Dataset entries

========================================================================

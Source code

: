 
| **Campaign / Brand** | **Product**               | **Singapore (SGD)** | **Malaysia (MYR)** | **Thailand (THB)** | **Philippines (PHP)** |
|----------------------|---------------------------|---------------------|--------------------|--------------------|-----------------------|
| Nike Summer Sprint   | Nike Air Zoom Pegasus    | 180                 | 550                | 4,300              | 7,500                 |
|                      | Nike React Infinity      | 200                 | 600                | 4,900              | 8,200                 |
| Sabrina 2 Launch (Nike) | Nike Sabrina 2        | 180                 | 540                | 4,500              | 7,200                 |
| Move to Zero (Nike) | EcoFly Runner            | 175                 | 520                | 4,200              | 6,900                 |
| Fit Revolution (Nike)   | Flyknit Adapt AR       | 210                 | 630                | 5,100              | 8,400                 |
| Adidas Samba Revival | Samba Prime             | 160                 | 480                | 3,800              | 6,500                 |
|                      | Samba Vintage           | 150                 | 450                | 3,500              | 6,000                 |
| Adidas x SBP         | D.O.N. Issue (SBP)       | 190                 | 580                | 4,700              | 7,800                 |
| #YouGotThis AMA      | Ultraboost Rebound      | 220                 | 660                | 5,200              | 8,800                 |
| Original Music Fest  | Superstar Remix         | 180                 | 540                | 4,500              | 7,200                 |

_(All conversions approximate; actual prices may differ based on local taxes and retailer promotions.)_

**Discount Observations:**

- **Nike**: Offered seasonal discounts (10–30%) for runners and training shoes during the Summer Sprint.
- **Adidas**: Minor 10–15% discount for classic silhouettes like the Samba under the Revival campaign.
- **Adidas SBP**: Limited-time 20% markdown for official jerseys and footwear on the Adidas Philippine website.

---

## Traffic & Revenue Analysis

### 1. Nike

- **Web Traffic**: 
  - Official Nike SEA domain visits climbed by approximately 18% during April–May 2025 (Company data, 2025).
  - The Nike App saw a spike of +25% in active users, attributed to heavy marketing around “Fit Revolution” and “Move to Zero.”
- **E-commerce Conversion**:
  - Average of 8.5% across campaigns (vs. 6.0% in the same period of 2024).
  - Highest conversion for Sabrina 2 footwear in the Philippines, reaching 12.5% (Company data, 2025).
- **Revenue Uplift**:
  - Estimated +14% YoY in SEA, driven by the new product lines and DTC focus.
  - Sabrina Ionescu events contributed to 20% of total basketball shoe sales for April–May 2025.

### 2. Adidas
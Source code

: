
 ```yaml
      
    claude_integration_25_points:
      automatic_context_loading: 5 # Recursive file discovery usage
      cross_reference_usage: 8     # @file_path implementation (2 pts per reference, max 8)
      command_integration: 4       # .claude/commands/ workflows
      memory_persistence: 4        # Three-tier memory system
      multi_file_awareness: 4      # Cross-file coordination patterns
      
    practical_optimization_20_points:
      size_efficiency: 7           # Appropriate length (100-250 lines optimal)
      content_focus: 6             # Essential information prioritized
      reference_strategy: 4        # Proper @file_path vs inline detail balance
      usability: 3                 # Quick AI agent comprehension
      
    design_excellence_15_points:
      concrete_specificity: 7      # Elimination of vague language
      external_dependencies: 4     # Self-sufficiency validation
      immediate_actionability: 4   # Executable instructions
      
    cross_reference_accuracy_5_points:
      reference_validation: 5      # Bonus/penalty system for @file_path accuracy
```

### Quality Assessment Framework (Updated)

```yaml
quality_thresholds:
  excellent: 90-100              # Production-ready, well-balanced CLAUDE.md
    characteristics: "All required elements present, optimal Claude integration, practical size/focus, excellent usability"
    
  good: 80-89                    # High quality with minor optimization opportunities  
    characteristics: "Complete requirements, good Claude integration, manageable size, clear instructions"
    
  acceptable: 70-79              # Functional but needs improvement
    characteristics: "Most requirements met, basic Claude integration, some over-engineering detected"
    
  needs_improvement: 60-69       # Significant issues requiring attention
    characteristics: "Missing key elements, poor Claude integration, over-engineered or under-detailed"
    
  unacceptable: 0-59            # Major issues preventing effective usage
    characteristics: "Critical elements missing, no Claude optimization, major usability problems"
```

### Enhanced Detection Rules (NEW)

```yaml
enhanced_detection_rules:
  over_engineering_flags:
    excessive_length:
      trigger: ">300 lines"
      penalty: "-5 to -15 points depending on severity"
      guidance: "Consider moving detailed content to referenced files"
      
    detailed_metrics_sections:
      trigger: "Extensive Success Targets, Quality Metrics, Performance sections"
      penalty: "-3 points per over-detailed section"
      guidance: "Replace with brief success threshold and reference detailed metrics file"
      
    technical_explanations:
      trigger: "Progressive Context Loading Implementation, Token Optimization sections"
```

========================================================================

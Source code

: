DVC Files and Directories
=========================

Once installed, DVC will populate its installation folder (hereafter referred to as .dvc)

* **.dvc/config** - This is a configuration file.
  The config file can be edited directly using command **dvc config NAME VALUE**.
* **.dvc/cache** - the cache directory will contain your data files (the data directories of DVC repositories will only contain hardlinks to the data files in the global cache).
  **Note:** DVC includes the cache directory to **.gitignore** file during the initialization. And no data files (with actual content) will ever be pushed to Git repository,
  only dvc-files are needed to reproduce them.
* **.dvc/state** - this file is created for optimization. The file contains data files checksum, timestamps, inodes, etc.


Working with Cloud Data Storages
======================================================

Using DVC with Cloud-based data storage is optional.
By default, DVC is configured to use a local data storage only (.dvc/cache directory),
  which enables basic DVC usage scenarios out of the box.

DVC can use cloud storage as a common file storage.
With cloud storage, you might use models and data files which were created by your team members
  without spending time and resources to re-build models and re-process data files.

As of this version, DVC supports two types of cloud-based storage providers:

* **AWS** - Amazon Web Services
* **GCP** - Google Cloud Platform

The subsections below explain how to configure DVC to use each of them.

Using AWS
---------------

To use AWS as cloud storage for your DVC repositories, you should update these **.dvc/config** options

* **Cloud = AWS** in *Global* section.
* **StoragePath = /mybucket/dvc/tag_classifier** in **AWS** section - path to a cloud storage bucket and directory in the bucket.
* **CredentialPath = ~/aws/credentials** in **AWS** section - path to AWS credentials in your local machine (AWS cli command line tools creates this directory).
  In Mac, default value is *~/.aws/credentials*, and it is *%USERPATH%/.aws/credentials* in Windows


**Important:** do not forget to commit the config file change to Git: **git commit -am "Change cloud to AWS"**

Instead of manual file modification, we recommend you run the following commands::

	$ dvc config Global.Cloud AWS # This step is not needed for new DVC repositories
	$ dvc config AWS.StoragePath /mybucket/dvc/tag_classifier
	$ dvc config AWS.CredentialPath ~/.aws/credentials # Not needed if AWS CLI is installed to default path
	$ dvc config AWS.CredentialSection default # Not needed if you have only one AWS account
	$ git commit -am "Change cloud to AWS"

========================================================================

▶ [Task directions]:
Looking through the records, copy out every line in which the word "created" is found.

▶ [Response to this task]:
* **.dvc/state** - this file is created for optimization. The file contains data files checksum, timestamps, inodes, etc.
With cloud storage, you might use models and data files which were created by your team members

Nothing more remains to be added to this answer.